Work item
Pull out every line below that contains the word "equation".

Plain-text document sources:

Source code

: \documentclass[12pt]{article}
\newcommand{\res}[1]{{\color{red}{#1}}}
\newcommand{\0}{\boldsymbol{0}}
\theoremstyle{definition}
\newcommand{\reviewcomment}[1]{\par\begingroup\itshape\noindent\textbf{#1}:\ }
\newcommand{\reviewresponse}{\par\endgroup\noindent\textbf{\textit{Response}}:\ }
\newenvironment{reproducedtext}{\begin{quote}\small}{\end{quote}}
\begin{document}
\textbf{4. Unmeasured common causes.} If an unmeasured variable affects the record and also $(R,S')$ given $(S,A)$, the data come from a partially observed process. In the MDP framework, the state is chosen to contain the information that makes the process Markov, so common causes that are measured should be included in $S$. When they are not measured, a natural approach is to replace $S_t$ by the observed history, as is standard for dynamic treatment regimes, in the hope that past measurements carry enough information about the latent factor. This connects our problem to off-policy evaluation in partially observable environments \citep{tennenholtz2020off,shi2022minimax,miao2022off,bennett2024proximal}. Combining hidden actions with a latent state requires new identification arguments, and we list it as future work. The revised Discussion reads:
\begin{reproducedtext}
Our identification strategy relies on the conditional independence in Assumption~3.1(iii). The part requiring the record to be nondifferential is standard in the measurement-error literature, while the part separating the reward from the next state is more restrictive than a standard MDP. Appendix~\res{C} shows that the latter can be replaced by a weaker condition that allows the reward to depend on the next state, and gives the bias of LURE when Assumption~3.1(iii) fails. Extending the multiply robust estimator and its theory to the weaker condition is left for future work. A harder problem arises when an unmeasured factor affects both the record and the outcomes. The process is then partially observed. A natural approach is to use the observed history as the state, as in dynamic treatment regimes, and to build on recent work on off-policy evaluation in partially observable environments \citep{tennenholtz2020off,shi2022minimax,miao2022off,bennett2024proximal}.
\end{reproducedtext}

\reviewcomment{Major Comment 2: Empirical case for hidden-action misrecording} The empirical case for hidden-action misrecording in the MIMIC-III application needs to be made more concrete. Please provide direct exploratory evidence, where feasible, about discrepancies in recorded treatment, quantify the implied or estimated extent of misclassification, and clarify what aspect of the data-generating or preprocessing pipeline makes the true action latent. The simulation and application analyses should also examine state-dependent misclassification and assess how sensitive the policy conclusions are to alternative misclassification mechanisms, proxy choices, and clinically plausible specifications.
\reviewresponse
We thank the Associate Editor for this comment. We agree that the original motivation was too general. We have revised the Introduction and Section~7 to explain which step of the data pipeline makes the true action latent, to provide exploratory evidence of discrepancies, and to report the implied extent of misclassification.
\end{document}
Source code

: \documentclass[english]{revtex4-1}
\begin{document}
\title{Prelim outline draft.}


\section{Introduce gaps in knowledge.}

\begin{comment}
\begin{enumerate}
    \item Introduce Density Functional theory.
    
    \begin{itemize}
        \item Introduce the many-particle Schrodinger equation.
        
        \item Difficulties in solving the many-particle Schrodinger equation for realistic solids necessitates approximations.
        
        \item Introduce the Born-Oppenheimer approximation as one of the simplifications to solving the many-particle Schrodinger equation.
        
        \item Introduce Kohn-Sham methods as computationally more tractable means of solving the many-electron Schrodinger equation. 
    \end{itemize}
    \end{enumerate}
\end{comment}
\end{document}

Written solution
        \item Introduce the many-particle Schrodinger equation.
        \item Difficulties in solving the many-particle Schrodinger equation for realistic solids necessitates approximations.
        \item Introduce the Born-Oppenheimer approximation as one of the simplifications to solving the many-particle Schrodinger equation.
        \item Introduce Kohn-Sham methods as computationally more tractable means of solving the many-electron Schrodinger equation. 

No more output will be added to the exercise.